Greedy Company Froze Vacation Rollovers To Reduce Liability, So Longtime Employees Cashed Out By Leaving All At Once
by Benjamin Cottrell

Pexels/Reddit
Corporate cost-cutting can look smart on paper, but it’s often disastrous in practice.
When HR froze vacation rollovers without thinking through the consequences, a wave of key staff quietly planned their exits.
And it’s the company that ended up paying the price.
Keep reading for the full story!
Can’t carry over time to the next year? Ok, that works.
I worked at a company that had a lot of people who had been there a long time.
It was pretty common for new chemistry or chemical engineering grads to come in for their first job after college.
Up until this point, employees enjoyed using their vacation time how they pleased.
At 20 years, employees got six weeks (30 days) of vacation.
Some people liked to work and simply rolled vacation days into the next year.
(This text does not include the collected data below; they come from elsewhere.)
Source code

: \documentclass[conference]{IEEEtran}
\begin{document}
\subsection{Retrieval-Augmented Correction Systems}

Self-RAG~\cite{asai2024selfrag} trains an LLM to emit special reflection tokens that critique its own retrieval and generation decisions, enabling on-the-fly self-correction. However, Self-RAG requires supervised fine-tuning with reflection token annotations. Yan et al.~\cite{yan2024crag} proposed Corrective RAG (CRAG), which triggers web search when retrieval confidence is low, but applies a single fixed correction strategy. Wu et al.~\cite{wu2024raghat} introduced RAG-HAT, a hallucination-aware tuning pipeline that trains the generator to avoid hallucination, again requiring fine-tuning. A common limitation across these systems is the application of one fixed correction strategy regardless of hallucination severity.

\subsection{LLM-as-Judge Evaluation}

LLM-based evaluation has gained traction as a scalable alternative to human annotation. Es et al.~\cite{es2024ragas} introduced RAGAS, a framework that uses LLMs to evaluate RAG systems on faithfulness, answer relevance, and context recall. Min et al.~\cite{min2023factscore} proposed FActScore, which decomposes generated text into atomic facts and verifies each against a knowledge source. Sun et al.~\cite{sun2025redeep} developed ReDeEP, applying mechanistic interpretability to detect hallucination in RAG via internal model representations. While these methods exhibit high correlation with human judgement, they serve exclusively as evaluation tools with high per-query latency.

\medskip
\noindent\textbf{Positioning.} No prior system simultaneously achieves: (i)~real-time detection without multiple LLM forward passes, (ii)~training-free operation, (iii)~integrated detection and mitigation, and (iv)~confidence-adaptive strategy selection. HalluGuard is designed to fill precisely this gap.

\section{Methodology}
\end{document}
The maximum you could ever carry over was 45 days.
But eventually, the company decided this was too big of a risk.
At some point, some jerk figured out that those 45 days were a liability to the company.
If you’re selling off a chunk of a company and those employees have six weeks of vacation plus another nine weeks banked, that’s 15 weeks of time the new owner could be on the hook for.
So they put a very unpopular policy into place.
So management decided to put out a proclamation: there would be no carryover from one year to the next.
Much unhappiness swept the company.
Lots of people tried to plan how they were going to use their vacation.
Turns out, employees would rather leave than feel cheated out of their PTO.
One of the key people I worked with came up to me in October and said they were going on vacation, and how much they liked working with me.
That was kind of odd, so I pressed a little on why this sounded like a “forever goodbye” instead of a “see you in a week.”
I was told, under strict confidence, that they had found a new job.
The new job started in two weeks.
The departing employees had a plan.
They had enough vacation days to cover them through January 1, and the next year’s vacation and holidays covered the first two months of the following year.
So they were done.
I wished them well, and they were gone.
But they were not as good as I am at keeping secrets.
Soon, others began to catch on, which angered HR.
Suddenly, a number of other key people — also with six weeks of vacation and large vacation banks — were gone.
HR was not happy.
HR couldn’t say no to closing out the vacations since they had decreed the rollover freeze.
That’s when HR added another catch to try and thwart these employees.
So HR issued another decree: “You must return to work to be able to collect the vacation in the next year.”
Turns out most of those people had landed jobs at very cool companies.
But still, the employees found a way to outsmart them.
They all scheduled a single vacation day so they could “come back to work for a day.”
They came back en masse.
This really wasn’t a very productive day, though.
Co-workers scheduled them all into meetings so they would technically have things to do that day.
In reality, it was mostly a party day with an all-day food fest.
Finally, management was forced to face the consequences.
As an added bonus, senior management had indeed planned to split off a division.
The sale fell through because so many key people had bailed out.
Looks like management’s little bright idea didn’t work out so well in practice.
What did Reddit have to say?
There’s really a better way to handle all of this.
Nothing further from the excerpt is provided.